There is a fundamental trade-off between the expressiveness of the language and the tractability of the reasoning task in knowledge representation. On the one hand it is widely acknowledged that relations and more generally, the expressiveness of first-order logic is extremely useful for capturing concepts required for common-sense reasoning. But at the same time the entailment problem is only semi-decidable.
There have been a wide range of approaches to deal with this trade-off, from restricting the language to propositional logic to limit the expressiveness of the language in terms of the arity of the predicates (as in description logics) or the use of negation (as in Horn logic) to limit reasoning by weakening the entailment relation using non-standard semantics.

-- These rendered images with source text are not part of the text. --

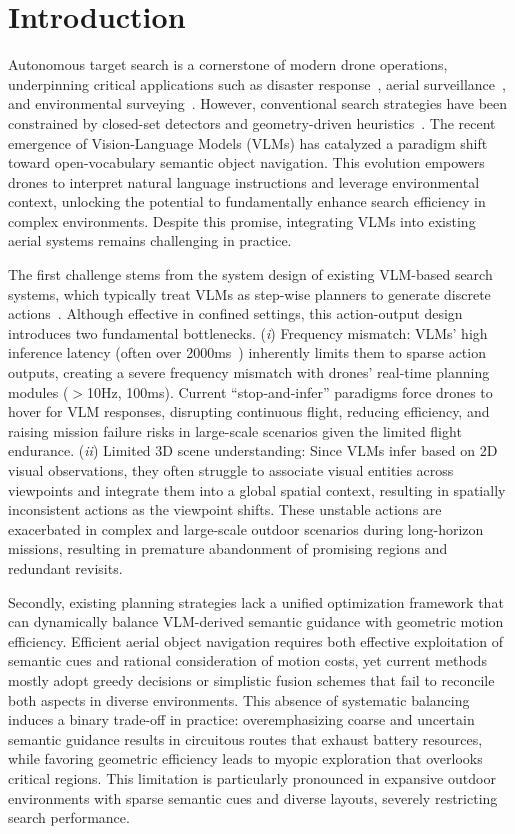 \vspace{-15pt}
\section{Introduction}\label{I}
Autonomous target search is a cornerstone of modern drone operations, underpinning critical applications such as disaster response~\cite{schedl2021autonomous}, aerial surveillance~\cite{sun2024moving}, and environmental surveying~\cite{geng2025epic}. 
However, conventional search strategies have been constrained by closed-set detectors and geometry-driven heuristics~\cite{luo2024star,schedl2021autonomous}. The recent emergence of Vision-Language Models (VLMs) has catalyzed a paradigm shift toward open-vocabulary semantic object navigation. This evolution empowers drones to interpret natural language instructions and leverage environmental context, unlocking the potential to fundamentally enhance search efficiency in complex environments.
Despite this promise, integrating VLMs into existing aerial systems remains challenging in practice.

The first challenge stems from the system design of existing VLM-based search systems, which typically treat VLMs as step-wise planners to generate discrete actions~\cite{ji2025towards,xiao2025uav}. Although effective in confined settings, this action-output design introduces two fundamental bottlenecks. 
(\textit{i}) Frequency mismatch: VLMs' high inference latency (often over 2000ms~\cite{wang2025uav}) inherently limits them to sparse action outputs, creating a severe frequency mismatch with drones' real-time planning modules ($>$10Hz, 100ms). Current ``stop-and-infer'' paradigms force drones to hover for VLM responses, disrupting continuous flight, reducing efficiency, and raising mission failure risks in large-scale scenarios given the limited flight endurance.
(\textit{ii}) Limited 3D scene understanding: Since VLMs infer based on 2D visual observations, they often struggle to associate visual entities across viewpoints and integrate them into a global spatial context, resulting in spatially inconsistent actions as the viewpoint shifts. These unstable actions are exacerbated in complex and large-scale outdoor scenarios during long-horizon missions, resulting in premature abandonment of promising regions and redundant revisits.

Secondly, existing planning strategies lack a unified optimization framework that can dynamically balance VLM-derived semantic guidance with geometric motion efficiency. Efficient aerial object navigation requires both effective exploitation of semantic cues and rational consideration of motion costs, yet current methods mostly adopt greedy decisions or simplistic fusion schemes that fail to reconcile both aspects in diverse environments. This absence of systematic balancing induces a binary trade-off in practice: overemphasizing coarse and uncertain semantic guidance results in circuitous routes that exhaust battery resources, while favoring geometric efficiency leads to myopic exploration that overlooks critical regions. This limitation is particularly pronounced in expansive outdoor environments with sparse semantic cues and diverse layouts, severely restricting search performance.

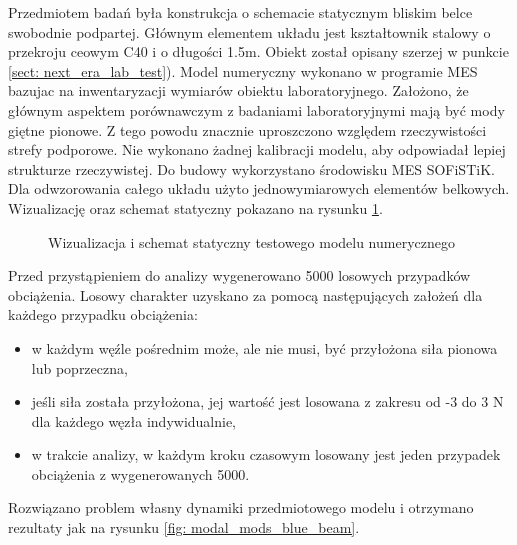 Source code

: Przedmiotem badań była konstrukcja o schemacie statycznym bliskim belce swobodnie podpartej. Głównym elementem układu jest kształtownik stalowy o przekroju ceowym C40 i o długości 1.5m. Obiekt został opisany szerzej w punkcie \ref{sect: next_era_lab_test}).  Model numeryczny wykonano w programie MES bazujac na inwentaryzacji wymiarów obiektu laboratoryjnego. Założono, że głównym aspektem porównawczym z badaniami laboratoryjnymi mają być mody giętne pionowe. Z tego powodu znacznie uproszczono względem rzeczywistości strefy podporowe. Nie wykonano żadnej kalibracji modelu, aby odpowiadał lepiej strukturze rzeczywistej. Do budowy wykorzystano środowisku MES SOFiSTiK. Dla odwzorowania całego układu użyto jednowymiarowych elementów belkowych. Wizualizację oraz schemat statyczny pokazano na rysunku \ref{fig: test_beam_wis_model}.
\begin{figure}[h]
	\centering
	\captionsetup{justification=centering}
	\caption{Wizualizacja i schemat statyczny testowego modelu numerycznego}
	\label{fig: test_beam_wis_model}
\end{figure}




Przed przystąpieniem do analizy wygenerowano 5000 losowych przypadków obciążenia. Losowy charakter uzyskano za pomocą następujących założeń dla każdego przypadku obciążenia:
\begin{itemize}
	\item w każdym węźle pośrednim może, ale nie musi, być przyłożona siła pionowa lub poprzeczna,
	\item jeśli siła została przyłożona, jej wartość jest losowana z zakresu od -3 do 3 N dla każdego węzła indywidualnie,
	\item w trakcie analizy, w każdym kroku czasowym losowany jest jeden przypadek obciążenia z wygenerowanych 5000.
\end{itemize}
Rozwiązano problem własny dynamiki przedmiotowego modelu i otrzymano rezultaty jak na rysunku \ref{fig: modal_mods_blue_beam}.

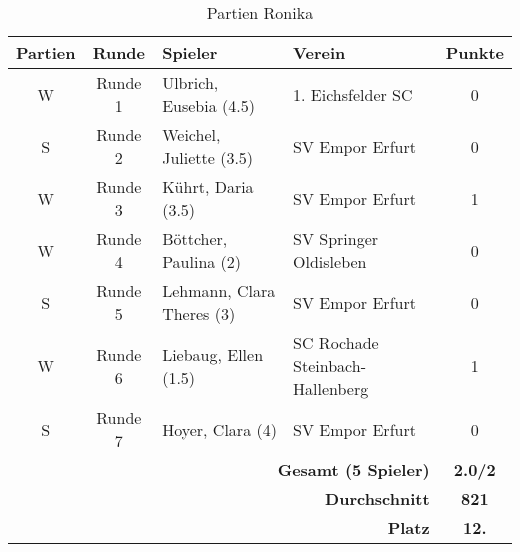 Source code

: \begin{table}[H]
\begin{tabular}{|c|c|l|l|c|}
\hline
\textbf{Partien} & \textbf{Runde} & \textbf{Spieler} & \textbf{Verein} & \textbf{Punkte} \\ \hline
W & Runde 1 & Ulbrich, Eusebia (4.5) & 1. Eichsfelder SC & 0 \\ \hline
S & Runde 2 & Weichel, Juliette (3.5) & SV Empor Erfurt & 0 \\ \hline
W & Runde 3 & Kührt, Daria (3.5) & SV Empor Erfurt & 1 \\ \hline
W & Runde 4 & Böttcher, Paulina (2) & SV Springer Oldisleben & 0 \\ \hline
S & Runde 5 & Lehmann, Clara Theres (3) & SV Empor Erfurt & 0 \\ \hline
W & Runde 6 & Liebaug, Ellen (1.5) & SC Rochade Steinbach-Hallenberg & 1 \\ \hline
S & Runde 7 & Hoyer, Clara (4) & SV Empor Erfurt & 0 \\ \hline
\multicolumn{4}{|r|}{\textbf{Gesamt (5 Spieler)}} & \textbf{2.0/2} \\ \hline
\multicolumn{4}{|r|}{\textbf{Durchschnitt}} & \textbf{821} \\ \hline
\multicolumn{4}{|r|}{\textbf{Platz}} & \textbf{12.} \\ \hline
\end{tabular}
\caption{Partien Ronika}
\end{table} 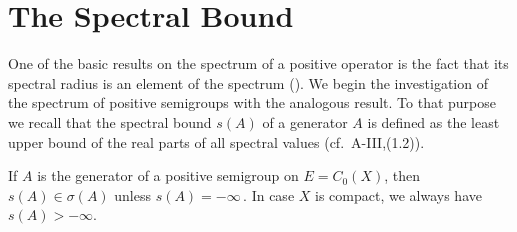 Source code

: \section{The Spectral Bound}\label{sec:b3-1}
One of the basic results on the spectrum of a positive operator is the fact that its spectral radius is an element of the spectrum (\citet[V.Proposition~4.1]{schaefer:1974}).
We begin the investigation of the spectrum of positive semigroups with the analogous result.
To that purpose we recall that the spectral bound $s(A)$ of a generator $A$ is defined as the least upper bound of the real parts of all spectral values (cf.\ A-III,(1.2)).
%
%
%
\begin{theorem}\label{thm:b3-1.1}
If $A$ is the generator of a positive semigroup on $E = C_{0}(X)$, then $s(A) \in \sigma(A)$ unless 
$s(A) = -\infty$\,.
In case $X$ is compact, we always have $s(A) > -\infty$.
\end{theorem}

In this work, we address a gap in this literature. We show that there is an intuitive fragment of first-order disjunctive knowledge, for which reasoning is decidable and can be reduced to propositional satisfiability. Knowledge bases in this fragment correspond to universally quantified first-order clauses, but without arity restrictions and without restrictions on the appearance of negation. Queries, however, are expected to be ground formulas. We achieve this result by showing how the entailment over infinitely many infinite-sized structures can be reduced to a search over finitely many finite-size structures. The crux of the argument lies in showing that constants not mentioned in the knowledge base and/or query behave identically (in a suitable formal sense). We then go on to also show that there is also an extension to this result for function symbols.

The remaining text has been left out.